The other option available to Israel is to undertake a series of raids penetrating deeper into Gaza, destroying targets and then withdrawing. The benefits of such an operation are similar to shallow penetrations. However, they increase the likelihood that Hamas will look impotent and the ability of the Israeli military to erode Hamas capabilities. That said, both types of ground operations carry the risks of significant civilian casualties and Israeli military casualties – as seen in the fighting which resulted from the Hamas ambushes in Shejaiyah. Should Israel suffer more such casualties then the domestic pressure to greatly expand the operations will increase and with it the likelihood of a major operation will grow. If Israel’s experiment with a defensive doctrine based on attrition and limited response is to be repeated in the future, Israel needs to see the benefits in the present. So far the strategy seems to have paid dividends in continued international support, or at least a lack of strong international condemnation of Israel’s operations.

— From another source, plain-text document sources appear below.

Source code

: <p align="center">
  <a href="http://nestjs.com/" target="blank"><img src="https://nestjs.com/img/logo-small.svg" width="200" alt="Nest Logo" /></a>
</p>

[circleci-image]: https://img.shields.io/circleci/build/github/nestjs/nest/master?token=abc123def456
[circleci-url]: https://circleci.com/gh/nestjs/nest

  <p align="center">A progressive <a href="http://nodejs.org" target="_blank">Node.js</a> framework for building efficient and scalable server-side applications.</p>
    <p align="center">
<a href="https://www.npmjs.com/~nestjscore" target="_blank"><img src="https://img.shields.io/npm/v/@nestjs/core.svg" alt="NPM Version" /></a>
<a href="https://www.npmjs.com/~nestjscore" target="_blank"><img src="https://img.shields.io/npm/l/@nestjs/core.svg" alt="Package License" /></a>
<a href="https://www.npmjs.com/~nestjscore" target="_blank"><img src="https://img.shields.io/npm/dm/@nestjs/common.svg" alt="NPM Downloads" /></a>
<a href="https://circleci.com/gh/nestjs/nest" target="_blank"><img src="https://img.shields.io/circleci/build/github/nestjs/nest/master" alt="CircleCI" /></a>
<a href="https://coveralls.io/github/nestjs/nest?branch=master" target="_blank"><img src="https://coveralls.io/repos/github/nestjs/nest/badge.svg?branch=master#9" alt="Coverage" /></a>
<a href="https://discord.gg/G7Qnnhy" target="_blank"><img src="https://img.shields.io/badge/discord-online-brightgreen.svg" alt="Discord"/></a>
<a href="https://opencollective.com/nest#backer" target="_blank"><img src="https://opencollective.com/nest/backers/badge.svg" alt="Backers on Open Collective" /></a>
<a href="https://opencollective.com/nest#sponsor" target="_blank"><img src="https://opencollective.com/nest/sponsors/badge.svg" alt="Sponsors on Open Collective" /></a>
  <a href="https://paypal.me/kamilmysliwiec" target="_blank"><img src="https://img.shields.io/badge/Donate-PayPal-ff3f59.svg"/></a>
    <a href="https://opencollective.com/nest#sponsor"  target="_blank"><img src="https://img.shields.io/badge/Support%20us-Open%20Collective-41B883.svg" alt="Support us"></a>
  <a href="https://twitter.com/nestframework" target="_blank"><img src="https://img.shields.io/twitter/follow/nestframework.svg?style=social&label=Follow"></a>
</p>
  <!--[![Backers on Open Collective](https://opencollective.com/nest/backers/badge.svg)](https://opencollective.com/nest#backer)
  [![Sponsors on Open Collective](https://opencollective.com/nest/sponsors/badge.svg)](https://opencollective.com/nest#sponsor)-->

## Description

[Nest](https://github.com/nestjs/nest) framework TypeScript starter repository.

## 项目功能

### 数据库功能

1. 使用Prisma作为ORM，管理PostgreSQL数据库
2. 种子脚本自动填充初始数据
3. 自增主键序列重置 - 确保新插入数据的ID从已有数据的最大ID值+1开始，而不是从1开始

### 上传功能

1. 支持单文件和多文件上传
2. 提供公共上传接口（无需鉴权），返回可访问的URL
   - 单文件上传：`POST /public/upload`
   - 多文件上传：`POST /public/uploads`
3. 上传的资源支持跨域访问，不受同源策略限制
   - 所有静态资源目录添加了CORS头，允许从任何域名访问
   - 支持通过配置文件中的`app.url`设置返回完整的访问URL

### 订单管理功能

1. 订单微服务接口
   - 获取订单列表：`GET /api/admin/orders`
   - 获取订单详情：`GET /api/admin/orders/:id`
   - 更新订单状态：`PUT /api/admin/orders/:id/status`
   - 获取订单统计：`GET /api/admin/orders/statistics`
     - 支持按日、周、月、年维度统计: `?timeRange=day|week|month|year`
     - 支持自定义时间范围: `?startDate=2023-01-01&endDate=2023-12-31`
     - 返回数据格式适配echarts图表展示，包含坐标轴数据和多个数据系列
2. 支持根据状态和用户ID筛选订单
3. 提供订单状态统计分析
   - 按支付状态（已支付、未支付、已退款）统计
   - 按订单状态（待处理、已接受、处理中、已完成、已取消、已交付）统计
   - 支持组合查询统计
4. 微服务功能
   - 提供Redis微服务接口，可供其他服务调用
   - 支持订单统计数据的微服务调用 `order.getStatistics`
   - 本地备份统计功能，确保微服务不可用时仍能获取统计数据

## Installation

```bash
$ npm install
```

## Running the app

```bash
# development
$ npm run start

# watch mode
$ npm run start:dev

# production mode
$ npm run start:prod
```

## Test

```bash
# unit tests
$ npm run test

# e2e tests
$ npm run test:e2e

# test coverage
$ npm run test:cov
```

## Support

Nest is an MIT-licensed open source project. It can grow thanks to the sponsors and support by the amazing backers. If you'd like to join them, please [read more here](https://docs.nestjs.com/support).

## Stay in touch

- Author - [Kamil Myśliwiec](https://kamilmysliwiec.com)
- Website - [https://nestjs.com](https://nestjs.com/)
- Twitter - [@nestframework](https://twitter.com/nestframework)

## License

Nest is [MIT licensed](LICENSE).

If this translates into a favorable ceasefire and period of quiet or continued support as Israel launches expanded ground operations, then it is likely this will become the new Israeli doctrine for dealing with rocket fire. If not, then Israel will return to its policy of the last six decades, something that neither Israel, nor the international community, nor the Palestinian people, should particularly want to see.
Jacob Stoil is a Visiting Assistant Professor in Peace and Conflict Studies at Colgate University and a DPhil candidate at University of Oxford. He holds an MA in History of Warfare from the Department of War Studies at King’s College London. Jacob specializes in military history and strategic studies with research and publications focusing on the Middle East and Horn of Africa as well as the use of indigenous forces.